OpenStreetMap Tile Layers for KDE Marble

I've started to disagree with the featured tile layers on openstreetmap.org. First, whoever makes the decisions decided to feature Tracestrack Topo, which is broken when HTTP Referer header is disabled, therefore it doesn't work in Librewolf by default, and neither does in KDE Marble. There's already OpenTopoMap, which although has no bathymery, the lowlands don't appear flooded at Z1 to Z8. Way odd for a company from the Netherlands to make their home country look so ugly, but it's even more apparent at the Caspian sea. The Z9 to Z11 of Tracestrack Topo are quite nice, though. The Z12 to Z19 are however too similar to the default Carto, and buildings are gone until Z15 inclusive, which makes it less usable.

Secondly, they removed my favorite ÖPNVKarte, which was miles better than Thunderforest's. Supposedly it was months out of date, but the only out of date thing important for me were some missing tram line extensions, which started to pop up quite frequently considering how long it takes to legally build anything in Czechia, to the point it's easier to do it illegally and bulldoze it years later when you finally actually have to. Prague Metro has been the same since 2015, and I don't ride buses if there are rails. I have paper maps 20 or even 100 years out of date, a few months is nothing.

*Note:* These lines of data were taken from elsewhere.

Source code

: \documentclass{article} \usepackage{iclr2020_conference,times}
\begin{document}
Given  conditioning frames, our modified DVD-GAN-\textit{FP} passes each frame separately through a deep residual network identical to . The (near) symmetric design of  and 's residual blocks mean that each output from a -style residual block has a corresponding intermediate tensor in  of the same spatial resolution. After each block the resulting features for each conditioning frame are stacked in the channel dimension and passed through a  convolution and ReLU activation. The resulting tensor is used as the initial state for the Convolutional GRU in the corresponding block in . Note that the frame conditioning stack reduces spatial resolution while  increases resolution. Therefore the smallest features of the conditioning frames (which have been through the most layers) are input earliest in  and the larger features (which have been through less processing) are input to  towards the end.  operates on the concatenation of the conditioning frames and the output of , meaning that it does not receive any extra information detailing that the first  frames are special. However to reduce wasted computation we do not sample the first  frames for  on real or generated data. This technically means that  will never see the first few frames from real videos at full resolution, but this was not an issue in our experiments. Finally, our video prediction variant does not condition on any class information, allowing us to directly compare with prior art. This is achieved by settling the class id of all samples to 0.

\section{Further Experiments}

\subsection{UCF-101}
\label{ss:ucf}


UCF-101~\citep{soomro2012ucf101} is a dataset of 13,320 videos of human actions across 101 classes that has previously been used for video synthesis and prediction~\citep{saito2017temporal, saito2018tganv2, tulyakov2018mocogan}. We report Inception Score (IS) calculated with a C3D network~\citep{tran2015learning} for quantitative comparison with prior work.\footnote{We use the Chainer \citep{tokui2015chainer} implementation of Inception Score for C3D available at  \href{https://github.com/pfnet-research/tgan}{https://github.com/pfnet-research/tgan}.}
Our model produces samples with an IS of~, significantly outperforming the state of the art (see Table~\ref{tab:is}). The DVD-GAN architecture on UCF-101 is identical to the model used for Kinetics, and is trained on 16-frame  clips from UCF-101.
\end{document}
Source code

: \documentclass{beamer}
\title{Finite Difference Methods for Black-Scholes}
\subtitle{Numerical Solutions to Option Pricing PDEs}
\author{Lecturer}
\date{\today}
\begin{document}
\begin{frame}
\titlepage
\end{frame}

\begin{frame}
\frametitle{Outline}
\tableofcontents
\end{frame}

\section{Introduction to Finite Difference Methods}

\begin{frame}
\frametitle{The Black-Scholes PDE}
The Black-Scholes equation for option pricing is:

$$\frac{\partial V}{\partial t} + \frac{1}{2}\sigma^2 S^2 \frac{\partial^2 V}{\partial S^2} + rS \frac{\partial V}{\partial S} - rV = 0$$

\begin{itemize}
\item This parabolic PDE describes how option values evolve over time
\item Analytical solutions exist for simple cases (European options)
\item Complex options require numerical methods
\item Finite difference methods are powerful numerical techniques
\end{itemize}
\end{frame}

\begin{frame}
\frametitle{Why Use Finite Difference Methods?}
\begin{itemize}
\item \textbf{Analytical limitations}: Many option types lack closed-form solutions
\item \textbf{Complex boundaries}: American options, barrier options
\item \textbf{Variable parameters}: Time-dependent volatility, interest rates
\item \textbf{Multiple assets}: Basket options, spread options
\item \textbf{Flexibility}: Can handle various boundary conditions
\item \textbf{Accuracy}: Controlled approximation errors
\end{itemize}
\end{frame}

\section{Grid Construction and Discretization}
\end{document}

In August 2025, 2 vector tile layers have been featured, Shortbread (MVT) and OpenMapTiler (PBF). However I now have an 5120x1440 ultrawide monitor, which is wider than the HTML canvas can handle, so it's blurry. Shortbread is like F4map and tries to respond to dark mode with a simple luminance inversion, which Deluminate extension can do on all tiles, so there's always 1 tile layer sticking out like a sore thumb, aside from Transport Dark which is an actual dark variant. OpenMapTiler is basically a vector version of Carto. The zoom is still discrete.

I've been collecting other tile layer URLs, as far as they were working, also stealing some API keys with them from the F12 devtools, originally intending to make a beefed up version of montage.sh from OpenTopoMap to scrape all tiles at all zooms to stitch together and print various territories to avoid relying on my phone's rapidly depleting battery, given the need to increase brightness. But I've discovered that this bugged and clumsy children's toy digital globus KDE Marble can import those tile layer URLs and project them onto the globe, so there goes the silly Mercator Greenland and Siberia exaggeration. Printing the view is supported too, and just like with web maps, 4K display is recommended for A4, as 2160 px * 2.54 cm/in / 17.3 cm = 317 DPI. Do not confuse KDE Marble with Marble Maps, which is a differnet app with buggy UI (you can't exit settings, you have to restart), that doesn't support importing custom tile URLs.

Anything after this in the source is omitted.